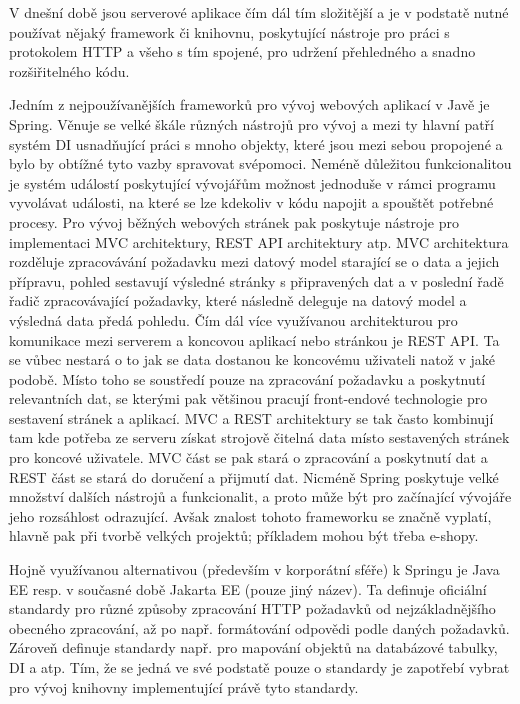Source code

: \begin{itemize}
\begin{itemize}
		V dnešní době jsou serverové aplikace čím dál tím složitější a je v podstatě nutné používat nějaký framework
		či knihovnu, poskytující nástroje pro práci s protokolem \Ac{HTTP} a všeho s tím spojené, pro udržení
		přehledného a snadno rozšiřitelného kódu.

		Jedním z nejpoužívanějších frameworků pro vývoj webových aplikací v Javě je Spring.
		Věnuje se velké škále různých nástrojů pro vývoj a mezi ty hlavní patří systém \noindent\Ac{DI} usnadňující práci s
		mnoho objekty, které jsou mezi sebou propojené a bylo by obtížné tyto vazby spravovat svépomoci.
		Neméně důležitou funkcionalitou je systém událostí poskytující vývojářům možnost jednoduše v rámci programu vyvolávat
		události, na které se lze kdekoliv v kódu napojit a spouštět potřebné procesy. \cite{spring_framework_documentation_core}
		Pro vývoj běžných webových stránek pak poskytuje nástroje pro implementaci \noindent\Ac{MVC}
		architektury, \noindent\Ac{REST} API architektury atp. \cite{spring_framework_documentaiton_web}
		\Ac{MVC} architektura rozděluje zpracovávání požadavku mezi datový model starající se o data a jejich přípravu,
		pohled sestavují výsledné stránky s připravených dat a v poslední řadě řadič zpracovávající požadavky,
		které následně deleguje na datový model a výsledná data předá pohledu. \cite{mvc}
		Čím dál více využívanou architekturou pro komunikace mezi serverem a koncovou aplikací nebo stránkou je \Ac{REST} API.
		Ta se vůbec nestará o to jak se data dostanou ke koncovému uživateli natož v jaké podobě.
		Místo toho se soustředí pouze na zpracování požadavku a poskytnutí relevantních dat, se kterými pak
		většinou pracují front-endové technologie pro sestavení stránek a aplikací. \cite{restfulapi}
		\ac{MVC} a \ac{REST} architektury se tak často kombinují tam kde potřeba ze serveru získat strojově čitelná data
		místo sestavených stránek pro koncové uživatele. \ac{MVC} část se pak stará o zpracování a poskytnutí dat
		a \ac{REST} část se stará do doručení a přijmutí dat.
		Nicméně Spring poskytuje velké množství dalších nástrojů a funkcionalit, a proto může být pro začínající vývojáře
		jeho rozsáhlost odrazující.
		Avšak znalost tohoto frameworku se značně vyplatí, hlavně pak při tvorbě velkých projektů; příkladem mohou být
		třeba e-shopy.

		Hojně využívanou alternativou (především v korporátní sféře) k Springu je Java EE resp. v současné době
		Jakarta EE (pouze jiný název).
		Ta definuje oficiální standardy pro různé způsoby zpracování \Ac{HTTP} požadavků od nejzákladnějšího obecného
		zpracování, až po např. formátování odpovědi podle daných požadavků.
		Zároveň definuje standardy např. pro mapování objektů na databázové tabulky, \Ac{DI} a atp.
		Tím, že se jedná ve své podstatě pouze o standardy je zapotřebí vybrat pro vývoj knihovny implementující právě tyto
		standardy. \cite{jakarta_ee}


\end{itemize}
\end{itemize}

+++

Would you show each line of the material above that contains the string "model"?

		\Ac{MVC} architektura rozděluje zpracovávání požadavku mezi datový model starající se o data a jejich přípravu,
		které následně deleguje na datový model a výsledná data předá pohledu. \cite{mvc}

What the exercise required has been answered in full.